A Ruby library for text classification with Bayesian, LSI, logistic regression, k-NN, and TF-IDF algorithms.
Classifier is a comprehensive Ruby gem for text classification that provides five different machine learning algorithms: Bayesian classification, Latent Semantic Indexing (LSI), logistic regression, k-Nearest Neighbors, and TF-IDF. It enables developers to build applications for spam detection, sentiment analysis, content categorization, and other text processing tasks with features like streaming support and efficient persistence. The library prioritizes performance and flexibility, combining native extensions for speed with a modular design suitable for real-world, large-scale workflows.
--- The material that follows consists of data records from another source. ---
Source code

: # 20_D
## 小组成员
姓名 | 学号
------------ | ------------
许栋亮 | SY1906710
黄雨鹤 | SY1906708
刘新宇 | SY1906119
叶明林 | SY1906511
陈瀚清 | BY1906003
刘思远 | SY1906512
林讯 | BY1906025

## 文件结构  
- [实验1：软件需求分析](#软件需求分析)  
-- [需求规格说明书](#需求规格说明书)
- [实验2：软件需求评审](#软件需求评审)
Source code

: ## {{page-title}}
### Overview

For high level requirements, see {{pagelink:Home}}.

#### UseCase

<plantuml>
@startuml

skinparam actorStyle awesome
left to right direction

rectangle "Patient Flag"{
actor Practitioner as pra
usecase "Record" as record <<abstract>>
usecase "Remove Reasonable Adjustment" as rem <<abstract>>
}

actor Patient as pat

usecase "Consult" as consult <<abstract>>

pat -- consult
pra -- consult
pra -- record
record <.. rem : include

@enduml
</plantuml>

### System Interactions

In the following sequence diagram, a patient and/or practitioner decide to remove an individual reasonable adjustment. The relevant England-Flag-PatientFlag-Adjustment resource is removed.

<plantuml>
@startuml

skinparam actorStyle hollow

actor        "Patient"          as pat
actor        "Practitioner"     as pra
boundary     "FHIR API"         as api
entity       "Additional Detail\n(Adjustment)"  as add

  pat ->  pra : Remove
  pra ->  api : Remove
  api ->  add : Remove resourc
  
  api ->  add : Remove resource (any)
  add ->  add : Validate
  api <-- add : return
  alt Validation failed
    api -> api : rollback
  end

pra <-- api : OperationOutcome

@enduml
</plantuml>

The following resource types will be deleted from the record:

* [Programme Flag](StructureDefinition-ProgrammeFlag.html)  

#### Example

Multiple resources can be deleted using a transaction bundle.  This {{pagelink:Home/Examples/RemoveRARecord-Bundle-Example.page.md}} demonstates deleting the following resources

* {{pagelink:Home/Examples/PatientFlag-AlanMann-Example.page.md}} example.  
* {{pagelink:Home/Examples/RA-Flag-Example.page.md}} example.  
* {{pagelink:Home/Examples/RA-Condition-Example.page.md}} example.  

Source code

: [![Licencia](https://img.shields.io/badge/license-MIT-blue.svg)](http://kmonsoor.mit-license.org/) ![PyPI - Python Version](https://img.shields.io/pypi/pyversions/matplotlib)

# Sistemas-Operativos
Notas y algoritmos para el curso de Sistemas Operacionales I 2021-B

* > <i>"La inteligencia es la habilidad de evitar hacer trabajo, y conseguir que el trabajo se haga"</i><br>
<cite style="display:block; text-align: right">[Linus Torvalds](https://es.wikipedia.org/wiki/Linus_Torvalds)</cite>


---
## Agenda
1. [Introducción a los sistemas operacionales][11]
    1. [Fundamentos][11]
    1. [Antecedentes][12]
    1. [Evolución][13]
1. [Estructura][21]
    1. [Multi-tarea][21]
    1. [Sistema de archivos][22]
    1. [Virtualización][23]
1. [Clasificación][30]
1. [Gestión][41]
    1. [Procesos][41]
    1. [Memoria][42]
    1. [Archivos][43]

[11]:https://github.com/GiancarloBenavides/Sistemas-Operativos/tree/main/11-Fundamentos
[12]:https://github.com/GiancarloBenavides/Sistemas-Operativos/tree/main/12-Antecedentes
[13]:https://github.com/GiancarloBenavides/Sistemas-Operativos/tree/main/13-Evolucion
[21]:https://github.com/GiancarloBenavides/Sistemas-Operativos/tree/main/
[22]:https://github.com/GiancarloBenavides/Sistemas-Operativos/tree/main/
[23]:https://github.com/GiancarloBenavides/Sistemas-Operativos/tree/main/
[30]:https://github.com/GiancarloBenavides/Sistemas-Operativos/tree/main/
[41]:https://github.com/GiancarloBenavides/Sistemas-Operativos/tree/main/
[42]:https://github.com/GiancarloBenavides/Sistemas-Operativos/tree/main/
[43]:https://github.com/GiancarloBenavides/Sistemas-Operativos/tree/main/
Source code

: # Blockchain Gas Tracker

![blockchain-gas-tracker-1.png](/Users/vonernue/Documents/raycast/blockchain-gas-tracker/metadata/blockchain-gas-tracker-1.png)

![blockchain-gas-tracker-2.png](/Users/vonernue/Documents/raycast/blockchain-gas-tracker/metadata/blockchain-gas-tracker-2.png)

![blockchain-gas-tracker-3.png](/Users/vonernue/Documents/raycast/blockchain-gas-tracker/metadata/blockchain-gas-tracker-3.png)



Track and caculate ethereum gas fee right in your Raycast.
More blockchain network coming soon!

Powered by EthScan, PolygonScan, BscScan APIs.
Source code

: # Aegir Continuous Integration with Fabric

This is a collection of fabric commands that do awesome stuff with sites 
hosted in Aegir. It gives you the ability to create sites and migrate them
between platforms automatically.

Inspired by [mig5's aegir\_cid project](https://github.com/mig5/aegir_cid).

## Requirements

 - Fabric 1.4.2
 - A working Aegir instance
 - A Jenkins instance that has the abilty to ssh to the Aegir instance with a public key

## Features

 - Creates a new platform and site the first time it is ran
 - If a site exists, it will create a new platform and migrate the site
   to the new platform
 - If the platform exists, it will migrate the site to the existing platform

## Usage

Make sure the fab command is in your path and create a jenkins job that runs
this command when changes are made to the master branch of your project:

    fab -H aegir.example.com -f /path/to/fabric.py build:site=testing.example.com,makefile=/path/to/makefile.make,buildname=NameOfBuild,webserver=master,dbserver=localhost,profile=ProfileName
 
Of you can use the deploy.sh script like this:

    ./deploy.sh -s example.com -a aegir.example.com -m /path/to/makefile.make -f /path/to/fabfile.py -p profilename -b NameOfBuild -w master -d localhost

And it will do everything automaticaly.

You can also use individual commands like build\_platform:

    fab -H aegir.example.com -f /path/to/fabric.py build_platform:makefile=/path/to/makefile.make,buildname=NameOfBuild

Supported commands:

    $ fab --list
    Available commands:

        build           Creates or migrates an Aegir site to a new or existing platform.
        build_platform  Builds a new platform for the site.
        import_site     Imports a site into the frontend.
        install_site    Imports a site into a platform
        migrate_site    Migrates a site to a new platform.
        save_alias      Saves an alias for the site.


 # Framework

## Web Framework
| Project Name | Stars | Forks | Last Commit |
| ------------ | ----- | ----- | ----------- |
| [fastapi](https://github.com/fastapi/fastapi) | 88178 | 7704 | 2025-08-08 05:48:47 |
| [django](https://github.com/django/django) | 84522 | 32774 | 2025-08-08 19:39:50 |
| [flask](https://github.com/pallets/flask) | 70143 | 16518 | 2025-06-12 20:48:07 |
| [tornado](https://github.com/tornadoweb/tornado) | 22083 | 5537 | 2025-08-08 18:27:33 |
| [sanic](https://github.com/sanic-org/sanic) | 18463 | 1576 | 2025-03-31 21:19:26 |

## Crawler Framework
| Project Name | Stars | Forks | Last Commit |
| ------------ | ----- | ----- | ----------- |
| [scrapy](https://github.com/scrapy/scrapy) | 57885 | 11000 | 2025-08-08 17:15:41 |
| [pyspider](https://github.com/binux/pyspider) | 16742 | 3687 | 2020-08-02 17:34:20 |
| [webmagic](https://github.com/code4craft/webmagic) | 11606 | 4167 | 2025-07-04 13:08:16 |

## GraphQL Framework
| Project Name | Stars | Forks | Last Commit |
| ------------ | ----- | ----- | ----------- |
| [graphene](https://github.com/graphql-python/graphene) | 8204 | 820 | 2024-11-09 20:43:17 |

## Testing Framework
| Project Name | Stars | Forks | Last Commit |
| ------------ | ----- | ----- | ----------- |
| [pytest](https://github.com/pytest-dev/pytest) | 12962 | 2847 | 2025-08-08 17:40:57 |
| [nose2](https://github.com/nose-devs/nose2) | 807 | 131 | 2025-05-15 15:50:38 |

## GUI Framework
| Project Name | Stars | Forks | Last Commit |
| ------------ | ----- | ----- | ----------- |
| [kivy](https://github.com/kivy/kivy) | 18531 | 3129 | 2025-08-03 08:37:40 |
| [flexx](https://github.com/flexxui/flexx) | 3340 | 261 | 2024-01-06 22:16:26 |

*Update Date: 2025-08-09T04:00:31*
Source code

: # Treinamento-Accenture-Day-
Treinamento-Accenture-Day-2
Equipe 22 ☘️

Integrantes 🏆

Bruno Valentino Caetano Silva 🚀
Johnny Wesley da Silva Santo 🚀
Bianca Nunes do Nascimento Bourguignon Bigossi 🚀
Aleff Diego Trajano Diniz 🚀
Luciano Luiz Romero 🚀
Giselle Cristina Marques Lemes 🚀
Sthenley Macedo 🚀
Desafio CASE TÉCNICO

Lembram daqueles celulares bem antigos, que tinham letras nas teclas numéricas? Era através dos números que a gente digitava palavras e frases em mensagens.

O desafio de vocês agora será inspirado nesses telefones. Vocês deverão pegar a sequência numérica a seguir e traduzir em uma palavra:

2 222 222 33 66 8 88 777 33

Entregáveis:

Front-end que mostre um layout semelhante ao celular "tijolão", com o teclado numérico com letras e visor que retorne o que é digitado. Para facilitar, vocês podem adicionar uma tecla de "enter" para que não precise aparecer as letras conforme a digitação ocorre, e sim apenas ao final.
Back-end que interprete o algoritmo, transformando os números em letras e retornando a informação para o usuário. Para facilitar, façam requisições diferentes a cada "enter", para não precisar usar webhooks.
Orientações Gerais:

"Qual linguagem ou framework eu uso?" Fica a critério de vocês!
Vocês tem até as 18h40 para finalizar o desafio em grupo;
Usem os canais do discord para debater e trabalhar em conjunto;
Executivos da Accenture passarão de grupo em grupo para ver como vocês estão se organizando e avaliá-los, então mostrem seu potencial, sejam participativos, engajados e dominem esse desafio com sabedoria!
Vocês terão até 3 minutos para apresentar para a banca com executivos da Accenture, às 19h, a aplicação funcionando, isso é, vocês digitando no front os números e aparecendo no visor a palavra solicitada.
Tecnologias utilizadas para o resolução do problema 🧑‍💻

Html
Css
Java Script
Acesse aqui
Ruby developers building applications that require text classification, such as spam filters, sentiment analysis tools, content moderation systems, or document categorization pipelines. It is particularly suited for those handling large datasets or needing real-time classification with multiple algorithm choices.
Developers choose Classifier over alternatives because it offers five algorithms instead of just two, includes an incremental LSI implementation that is 400x faster for streaming data, and provides native C extensions for 5-50x performance improvements. Its pluggable persistence supports various backends like file, Redis, S3, and SQL, and it can train on multi-gigabyte datasets without loading all data into memory.
A general classifier module to allow Bayesian and LSI classifications.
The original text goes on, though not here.